Dataset excerpts:
|---|

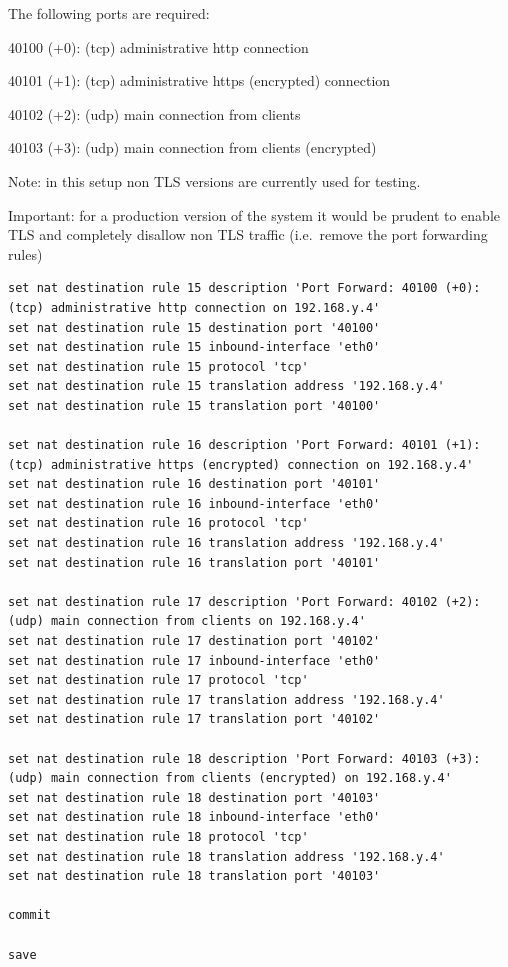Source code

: The following ports are required:

40100 (+0): (tcp) administrative http connection

40101 (+1): (tcp) administrative https (encrypted) connection

40102 (+2): (udp) main connection from clients

40103 (+3): (udp) main connection from clients (encrypted)

Note: in this setup non TLS versions are currently used for testing.

Important: for a production version of the system it would be prudent to
enable TLS and completely disallow non TLS traffic (i.e.~remove the port
forwarding rules)

\begin{verbatim}
set nat destination rule 15 description 'Port Forward: 40100 (+0): (tcp) administrative http connection on 192.168.y.4'
set nat destination rule 15 destination port '40100'
set nat destination rule 15 inbound-interface 'eth0'
set nat destination rule 15 protocol 'tcp'
set nat destination rule 15 translation address '192.168.y.4'
set nat destination rule 15 translation port '40100'

set nat destination rule 16 description 'Port Forward: 40101 (+1): (tcp) administrative https (encrypted) connection on 192.168.y.4'
set nat destination rule 16 destination port '40101'
set nat destination rule 16 inbound-interface 'eth0'
set nat destination rule 16 protocol 'tcp'
set nat destination rule 16 translation address '192.168.y.4'
set nat destination rule 16 translation port '40101'

set nat destination rule 17 description 'Port Forward: 40102 (+2): (udp) main connection from clients on 192.168.y.4'
set nat destination rule 17 destination port '40102'
set nat destination rule 17 inbound-interface 'eth0'
set nat destination rule 17 protocol 'tcp'
set nat destination rule 17 translation address '192.168.y.4'
set nat destination rule 17 translation port '40102'

set nat destination rule 18 description 'Port Forward: 40103 (+3): (udp) main connection from clients (encrypted) on 192.168.y.4'
set nat destination rule 18 destination port '40103'
set nat destination rule 18 inbound-interface 'eth0'
set nat destination rule 18 protocol 'tcp'
set nat destination rule 18 translation address '192.168.y.4'
set nat destination rule 18 translation port '40103'

commit

save
\end{verbatim}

|---|

#### Prompt
Exactly the lines from the one with "set nat destination rule 18 translation port" through the final line of the entries are to be returned, both ends included.

#### Written answer
set nat destination rule 18 translation port '40103'

commit

save
\end{verbatim}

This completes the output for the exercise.